Abstract
Background
Interleukin-23 (IL-23)p19 inhibitors are an important modality for management of moderate-severe inflammatory bowel disease (IBD), yet intra-class comparative data remains limited with no direct head-to-head trials comparing IL-23p19 inhibitors within class. We conducted a network meta-analysis (NMA) comparing the efficacy and safety of guselkumab, mirikizumab, and risankizumab in Crohn’s disease (CD) and ulcerative colitis (UC).
Aims
To compare induction and maintenance outcomes in IBD across IL-23p19 inhibitors.
Methods
Following PRISMA-NMA guidelines, 5 databases were searched to July 2025 for randomized control trials. Outcomes included clinical response/remission, endoscopic response/remission, and adverse events (AEs). Random-effects NMAs were used to estimate relative risks (RRs) with 95% confidence intervals (CIs). Non-randomized studies were excluded.
Results
Fifteen trials (n = 11,166) formed connected networks including IL-23p19 agents, placebo, and ustekinumab. Across IBD subtypes, all IL-23p19 inhibitors were superior to placebo for clinical and endoscopic outcomes.

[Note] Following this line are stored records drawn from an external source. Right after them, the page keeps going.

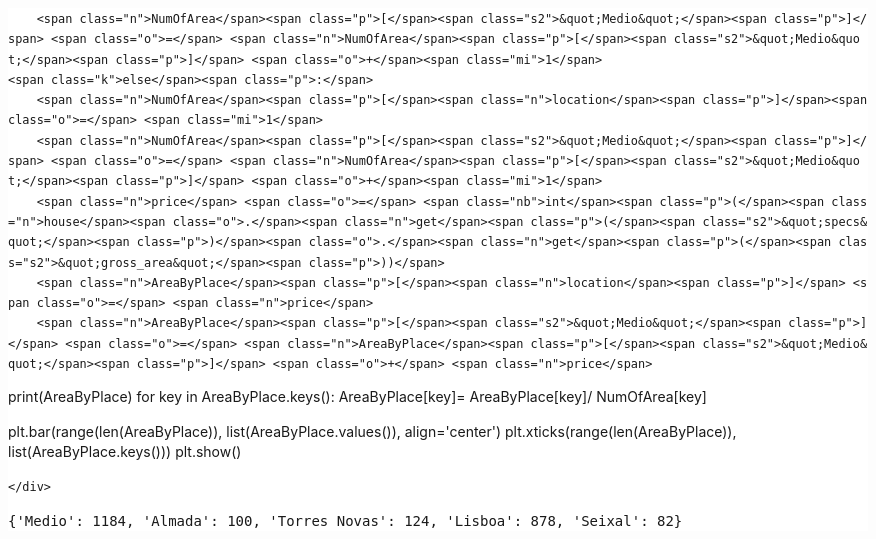         <span class="n">NumOfArea</span><span class="p">[</span><span class="s2">&quot;Medio&quot;</span><span class="p">]</span> <span class="o">=</span> <span class="n">NumOfArea</span><span class="p">[</span><span class="s2">&quot;Medio&quot;</span><span class="p">]</span> <span class="o">+</span><span class="mi">1</span>
    <span class="k">else</span><span class="p">:</span>
        <span class="n">NumOfArea</span><span class="p">[</span><span class="n">location</span><span class="p">]</span><span class="o">=</span> <span class="mi">1</span>
        <span class="n">NumOfArea</span><span class="p">[</span><span class="s2">&quot;Medio&quot;</span><span class="p">]</span> <span class="o">=</span> <span class="n">NumOfArea</span><span class="p">[</span><span class="s2">&quot;Medio&quot;</span><span class="p">]</span> <span class="o">+</span><span class="mi">1</span>
        <span class="n">price</span> <span class="o">=</span> <span class="nb">int</span><span class="p">(</span><span class="n">house</span><span class="o">.</span><span class="n">get</span><span class="p">(</span><span class="s2">&quot;specs&quot;</span><span class="p">)</span><span class="o">.</span><span class="n">get</span><span class="p">(</span><span class="s2">&quot;gross_area&quot;</span><span class="p">))</span>
        <span class="n">AreaByPlace</span><span class="p">[</span><span class="n">location</span><span class="p">]</span> <span class="o">=</span> <span class="n">price</span>
        <span class="n">AreaByPlace</span><span class="p">[</span><span class="s2">&quot;Medio&quot;</span><span class="p">]</span> <span class="o">=</span> <span class="n">AreaByPlace</span><span class="p">[</span><span class="s2">&quot;Medio&quot;</span><span class="p">]</span> <span class="o">+</span> <span class="n">price</span>

<span class="nb">print</span><span class="p">(</span><span class="n">AreaByPlace</span><span class="p">)</span>
<span class="k">for</span> <span class="n">key</span> <span class="ow">in</span> <span class="n">AreaByPlace</span><span class="o">.</span><span class="n">keys</span><span class="p">():</span>
    <span class="n">AreaByPlace</span><span class="p">[</span><span class="n">key</span><span class="p">]</span><span class="o">=</span> <span class="n">AreaByPlace</span><span class="p">[</span><span class="n">key</span><span class="p">]</span><span class="o">/</span> <span class="n">NumOfArea</span><span class="p">[</span><span class="n">key</span><span class="p">]</span>


<span class="n">plt</span><span class="o">.</span><span class="n">bar</span><span class="p">(</span><span class="nb">range</span><span class="p">(</span><span class="nb">len</span><span class="p">(</span><span class="n">AreaByPlace</span><span class="p">)),</span> <span class="nb">list</span><span class="p">(</span><span class="n">AreaByPlace</span><span class="o">.</span><span class="n">values</span><span class="p">()),</span> <span class="n">align</span><span class="o">=</span><span class="s1">&#39;center&#39;</span><span class="p">)</span>
<span class="n">plt</span><span class="o">.</span><span class="n">xticks</span><span class="p">(</span><span class="nb">range</span><span class="p">(</span><span class="nb">len</span><span class="p">(</span><span class="n">AreaByPlace</span><span class="p">)),</span> <span class="nb">list</span><span class="p">(</span><span class="n">AreaByPlace</span><span class="o">.</span><span class="n">keys</span><span class="p">()))</span>
<span class="n">plt</span><span class="o">.</span><span class="n">show</span><span class="p">()</span>
</pre></div>

    </div>
</div>
</div>

<div class="output_wrapper">
<div class="output">

<div class="output_area">

<div class="output_subarea output_stream output_stdout output_text">
<pre>{&#39;Medio&#39;: 1184, &#39;Almada&#39;: 100, &#39;Torres Novas&#39;: 124, &#39;Lisboa&#39;: 878, &#39;Seixal&#39;: 82}
</pre>
</div>
</div>

<div class="output_area">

In CD, guselkumab ranked highest in clinical response among biologic-exposed patients (RR 2.89, 95% CI 1.60-5.21) and achieved the largest effect in endoscopic remission (RR 6.57, 4.04-10.70). However, among biologic-naïve patients, ustekinumab led in clinical response (RR 2.37, 1.44-3.90). In UC, guselkumab showed the greatest efficacy for clinical remission (RR 2.67, 1.92-3.73), and mirikizumab ranked highest for endoscopic response (RR 3.47, 1.45-8.28). Overall AE rates were similar across agents, though serious AEs were lower with mirikizumab (RR 0.56, 0.40-0.77) and guselkumab (RR 0.62, 0.46-0.84).
Conclusions
IL-23p19 inhibitors are effective for both induction and maintenance therapy in IBD. Within this class of biologics, Guselkumab demonstrates the most consistent and robust efficacy across outcomes, while mirikizumab offers a favourable safety profile and the strongest endoscopic healing in UC.
Relative risks (RR) for clinical response to IL-23p19 inhibitors compared to placebo in Crohn’s disease. In head-to-head comparisons, guselkumab was significantly more effective than mirikizumab (1.60 [1.11-2.29]) and risankizumab (1.67 [1.14-2.45]), but comparable to ustekinumab (0.97 [0.73-1.29]).